| Extracted records |
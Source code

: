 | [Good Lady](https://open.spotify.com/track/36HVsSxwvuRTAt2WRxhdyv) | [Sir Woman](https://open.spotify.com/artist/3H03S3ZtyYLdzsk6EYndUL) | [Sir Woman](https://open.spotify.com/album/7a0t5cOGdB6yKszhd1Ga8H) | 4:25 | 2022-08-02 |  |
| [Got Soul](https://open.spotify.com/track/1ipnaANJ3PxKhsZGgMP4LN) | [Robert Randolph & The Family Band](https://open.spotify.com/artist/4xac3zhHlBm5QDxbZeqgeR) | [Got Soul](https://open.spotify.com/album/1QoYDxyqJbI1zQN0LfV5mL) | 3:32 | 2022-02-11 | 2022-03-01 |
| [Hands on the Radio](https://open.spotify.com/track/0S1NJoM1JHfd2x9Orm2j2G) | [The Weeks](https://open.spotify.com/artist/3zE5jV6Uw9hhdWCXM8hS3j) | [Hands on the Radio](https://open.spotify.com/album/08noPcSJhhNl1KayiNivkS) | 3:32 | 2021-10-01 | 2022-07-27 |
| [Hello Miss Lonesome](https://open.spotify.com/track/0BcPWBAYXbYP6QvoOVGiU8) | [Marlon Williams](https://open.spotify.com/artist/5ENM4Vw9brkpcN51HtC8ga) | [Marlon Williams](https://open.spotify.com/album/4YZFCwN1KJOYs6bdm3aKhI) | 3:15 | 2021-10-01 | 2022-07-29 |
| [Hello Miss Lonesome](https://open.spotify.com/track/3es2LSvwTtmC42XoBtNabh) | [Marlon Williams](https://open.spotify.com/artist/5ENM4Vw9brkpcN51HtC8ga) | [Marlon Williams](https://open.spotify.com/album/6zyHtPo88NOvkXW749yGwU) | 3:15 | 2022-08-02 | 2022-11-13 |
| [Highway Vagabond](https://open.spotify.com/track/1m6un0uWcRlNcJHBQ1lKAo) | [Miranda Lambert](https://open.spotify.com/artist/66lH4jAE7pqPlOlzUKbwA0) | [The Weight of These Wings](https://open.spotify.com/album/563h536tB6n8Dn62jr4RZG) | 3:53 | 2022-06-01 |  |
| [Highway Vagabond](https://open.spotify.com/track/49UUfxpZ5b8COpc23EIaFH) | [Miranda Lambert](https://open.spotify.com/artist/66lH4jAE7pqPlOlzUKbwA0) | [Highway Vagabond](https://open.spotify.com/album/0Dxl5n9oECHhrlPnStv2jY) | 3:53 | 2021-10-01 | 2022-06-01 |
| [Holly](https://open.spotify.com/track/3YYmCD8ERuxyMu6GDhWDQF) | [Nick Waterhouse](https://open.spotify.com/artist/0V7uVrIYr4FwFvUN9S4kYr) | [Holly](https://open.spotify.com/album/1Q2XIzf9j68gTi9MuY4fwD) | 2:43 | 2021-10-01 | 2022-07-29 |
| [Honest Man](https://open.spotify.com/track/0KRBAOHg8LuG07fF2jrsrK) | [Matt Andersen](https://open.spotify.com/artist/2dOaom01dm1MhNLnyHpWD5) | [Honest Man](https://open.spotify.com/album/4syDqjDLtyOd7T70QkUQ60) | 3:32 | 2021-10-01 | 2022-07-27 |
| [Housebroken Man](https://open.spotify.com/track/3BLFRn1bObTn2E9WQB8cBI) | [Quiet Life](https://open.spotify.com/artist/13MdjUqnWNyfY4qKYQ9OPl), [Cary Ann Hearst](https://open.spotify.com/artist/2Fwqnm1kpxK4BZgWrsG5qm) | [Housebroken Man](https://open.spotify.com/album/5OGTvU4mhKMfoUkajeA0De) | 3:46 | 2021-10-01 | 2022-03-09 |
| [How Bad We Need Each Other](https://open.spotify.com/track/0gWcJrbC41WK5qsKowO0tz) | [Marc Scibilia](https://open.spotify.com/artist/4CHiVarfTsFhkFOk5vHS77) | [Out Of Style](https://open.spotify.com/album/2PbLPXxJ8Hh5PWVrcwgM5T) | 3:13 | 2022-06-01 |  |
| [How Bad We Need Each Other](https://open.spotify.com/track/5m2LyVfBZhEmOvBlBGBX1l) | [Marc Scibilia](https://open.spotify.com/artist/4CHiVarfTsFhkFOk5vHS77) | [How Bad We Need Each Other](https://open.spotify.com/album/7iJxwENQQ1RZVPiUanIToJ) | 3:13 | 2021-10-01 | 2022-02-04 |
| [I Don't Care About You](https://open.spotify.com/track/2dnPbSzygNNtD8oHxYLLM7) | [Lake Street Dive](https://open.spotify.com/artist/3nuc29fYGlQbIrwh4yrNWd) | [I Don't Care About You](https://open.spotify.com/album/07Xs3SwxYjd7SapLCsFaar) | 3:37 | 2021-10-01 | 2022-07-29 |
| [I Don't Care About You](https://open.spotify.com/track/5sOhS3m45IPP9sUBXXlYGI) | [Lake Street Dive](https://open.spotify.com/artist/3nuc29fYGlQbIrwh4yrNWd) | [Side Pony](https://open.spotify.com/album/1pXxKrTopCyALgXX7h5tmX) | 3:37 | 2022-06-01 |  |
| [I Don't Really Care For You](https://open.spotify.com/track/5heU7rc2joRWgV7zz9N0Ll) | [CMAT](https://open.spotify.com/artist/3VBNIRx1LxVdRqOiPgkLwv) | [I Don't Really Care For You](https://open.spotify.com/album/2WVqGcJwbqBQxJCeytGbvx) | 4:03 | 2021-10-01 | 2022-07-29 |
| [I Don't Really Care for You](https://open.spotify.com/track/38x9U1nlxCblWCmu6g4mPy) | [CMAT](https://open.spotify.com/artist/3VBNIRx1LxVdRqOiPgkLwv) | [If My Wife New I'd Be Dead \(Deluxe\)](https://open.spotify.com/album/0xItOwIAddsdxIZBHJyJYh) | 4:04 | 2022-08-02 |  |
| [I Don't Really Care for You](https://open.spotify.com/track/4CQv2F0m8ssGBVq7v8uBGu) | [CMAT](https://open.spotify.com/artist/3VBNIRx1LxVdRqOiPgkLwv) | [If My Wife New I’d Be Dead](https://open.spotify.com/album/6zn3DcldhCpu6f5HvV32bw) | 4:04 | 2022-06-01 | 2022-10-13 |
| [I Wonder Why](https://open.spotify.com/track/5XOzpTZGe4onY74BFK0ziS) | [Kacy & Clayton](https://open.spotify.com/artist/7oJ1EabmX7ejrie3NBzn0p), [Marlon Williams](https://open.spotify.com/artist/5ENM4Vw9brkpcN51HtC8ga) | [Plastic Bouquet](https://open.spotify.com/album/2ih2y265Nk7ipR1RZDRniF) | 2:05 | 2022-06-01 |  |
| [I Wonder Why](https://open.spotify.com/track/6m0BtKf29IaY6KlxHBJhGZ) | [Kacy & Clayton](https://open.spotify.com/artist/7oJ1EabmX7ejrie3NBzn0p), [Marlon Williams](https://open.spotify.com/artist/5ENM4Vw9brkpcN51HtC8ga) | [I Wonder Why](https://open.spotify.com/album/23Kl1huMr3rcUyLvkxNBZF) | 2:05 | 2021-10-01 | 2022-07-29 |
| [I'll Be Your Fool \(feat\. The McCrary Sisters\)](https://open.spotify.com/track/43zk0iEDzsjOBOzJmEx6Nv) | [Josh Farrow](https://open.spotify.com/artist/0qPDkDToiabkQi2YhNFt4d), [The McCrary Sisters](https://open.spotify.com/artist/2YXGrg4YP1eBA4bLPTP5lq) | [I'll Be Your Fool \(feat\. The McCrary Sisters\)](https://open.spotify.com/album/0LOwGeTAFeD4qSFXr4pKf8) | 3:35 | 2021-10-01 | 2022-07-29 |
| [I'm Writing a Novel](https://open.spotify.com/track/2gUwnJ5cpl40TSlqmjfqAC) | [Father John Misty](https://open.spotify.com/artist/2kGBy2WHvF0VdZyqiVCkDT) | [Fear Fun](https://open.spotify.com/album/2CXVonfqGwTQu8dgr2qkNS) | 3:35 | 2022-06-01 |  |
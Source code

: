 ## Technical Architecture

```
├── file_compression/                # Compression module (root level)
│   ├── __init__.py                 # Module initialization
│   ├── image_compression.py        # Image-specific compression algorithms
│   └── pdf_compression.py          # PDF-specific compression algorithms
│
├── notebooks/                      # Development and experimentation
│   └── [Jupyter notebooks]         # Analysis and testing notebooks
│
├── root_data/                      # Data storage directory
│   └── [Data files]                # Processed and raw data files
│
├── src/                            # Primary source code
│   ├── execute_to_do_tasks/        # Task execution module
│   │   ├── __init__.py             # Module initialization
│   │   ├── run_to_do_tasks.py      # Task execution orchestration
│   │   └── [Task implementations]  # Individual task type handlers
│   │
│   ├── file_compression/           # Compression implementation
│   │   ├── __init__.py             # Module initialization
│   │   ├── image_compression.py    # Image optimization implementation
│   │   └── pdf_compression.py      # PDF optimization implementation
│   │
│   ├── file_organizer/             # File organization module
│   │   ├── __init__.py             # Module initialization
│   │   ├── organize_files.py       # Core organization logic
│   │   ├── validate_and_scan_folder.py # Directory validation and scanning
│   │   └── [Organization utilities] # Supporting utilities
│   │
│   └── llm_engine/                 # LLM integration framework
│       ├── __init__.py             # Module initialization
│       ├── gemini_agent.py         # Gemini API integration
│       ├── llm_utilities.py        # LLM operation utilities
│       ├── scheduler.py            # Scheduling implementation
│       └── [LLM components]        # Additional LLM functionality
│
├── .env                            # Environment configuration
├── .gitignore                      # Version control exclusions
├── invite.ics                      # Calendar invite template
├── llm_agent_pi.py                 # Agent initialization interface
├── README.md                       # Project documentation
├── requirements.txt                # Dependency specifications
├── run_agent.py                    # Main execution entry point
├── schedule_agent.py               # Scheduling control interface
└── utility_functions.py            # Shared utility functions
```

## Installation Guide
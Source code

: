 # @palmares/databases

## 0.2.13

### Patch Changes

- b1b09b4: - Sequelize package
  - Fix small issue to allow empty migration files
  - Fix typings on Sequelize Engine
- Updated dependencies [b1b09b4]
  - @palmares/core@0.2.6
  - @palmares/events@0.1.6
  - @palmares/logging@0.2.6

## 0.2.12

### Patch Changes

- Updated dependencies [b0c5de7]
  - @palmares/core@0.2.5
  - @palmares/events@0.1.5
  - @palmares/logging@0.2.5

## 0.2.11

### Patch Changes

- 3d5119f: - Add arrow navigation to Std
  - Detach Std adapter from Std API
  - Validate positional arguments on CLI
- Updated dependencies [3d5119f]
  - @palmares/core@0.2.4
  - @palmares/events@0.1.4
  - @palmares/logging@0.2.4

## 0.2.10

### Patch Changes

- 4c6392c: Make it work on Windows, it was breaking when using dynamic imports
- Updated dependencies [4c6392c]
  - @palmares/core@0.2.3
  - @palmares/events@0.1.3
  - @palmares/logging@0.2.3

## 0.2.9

| Task goal |
Output exactly the lines of the records from the first through the one bearing "3:15 | 2021-10-01 | 2022-07-29 |", both ends included.

| Written response |
Source code

: | [Good Lady](https://open.spotify.com/track/36HVsSxwvuRTAt2WRxhdyv) | [Sir Woman](https://open.spotify.com/artist/3H03S3ZtyYLdzsk6EYndUL) | [Sir Woman](https://open.spotify.com/album/7a0t5cOGdB6yKszhd1Ga8H) | 4:25 | 2022-08-02 |  |
| [Got Soul](https://open.spotify.com/track/1ipnaANJ3PxKhsZGgMP4LN) | [Robert Randolph & The Family Band](https://open.spotify.com/artist/4xac3zhHlBm5QDxbZeqgeR) | [Got Soul](https://open.spotify.com/album/1QoYDxyqJbI1zQN0LfV5mL) | 3:32 | 2022-02-11 | 2022-03-01 |
| [Hands on the Radio](https://open.spotify.com/track/0S1NJoM1JHfd2x9Orm2j2G) | [The Weeks](https://open.spotify.com/artist/3zE5jV6Uw9hhdWCXM8hS3j) | [Hands on the Radio](https://open.spotify.com/album/08noPcSJhhNl1KayiNivkS) | 3:32 | 2021-10-01 | 2022-07-27 |
| [Hello Miss Lonesome](https://open.spotify.com/track/0BcPWBAYXbYP6QvoOVGiU8) | [Marlon Williams](https://open.spotify.com/artist/5ENM4Vw9brkpcN51HtC8ga) | [Marlon Williams](https://open.spotify.com/album/4YZFCwN1KJOYs6bdm3aKhI) | 3:15 | 2021-10-01 | 2022-07-29 |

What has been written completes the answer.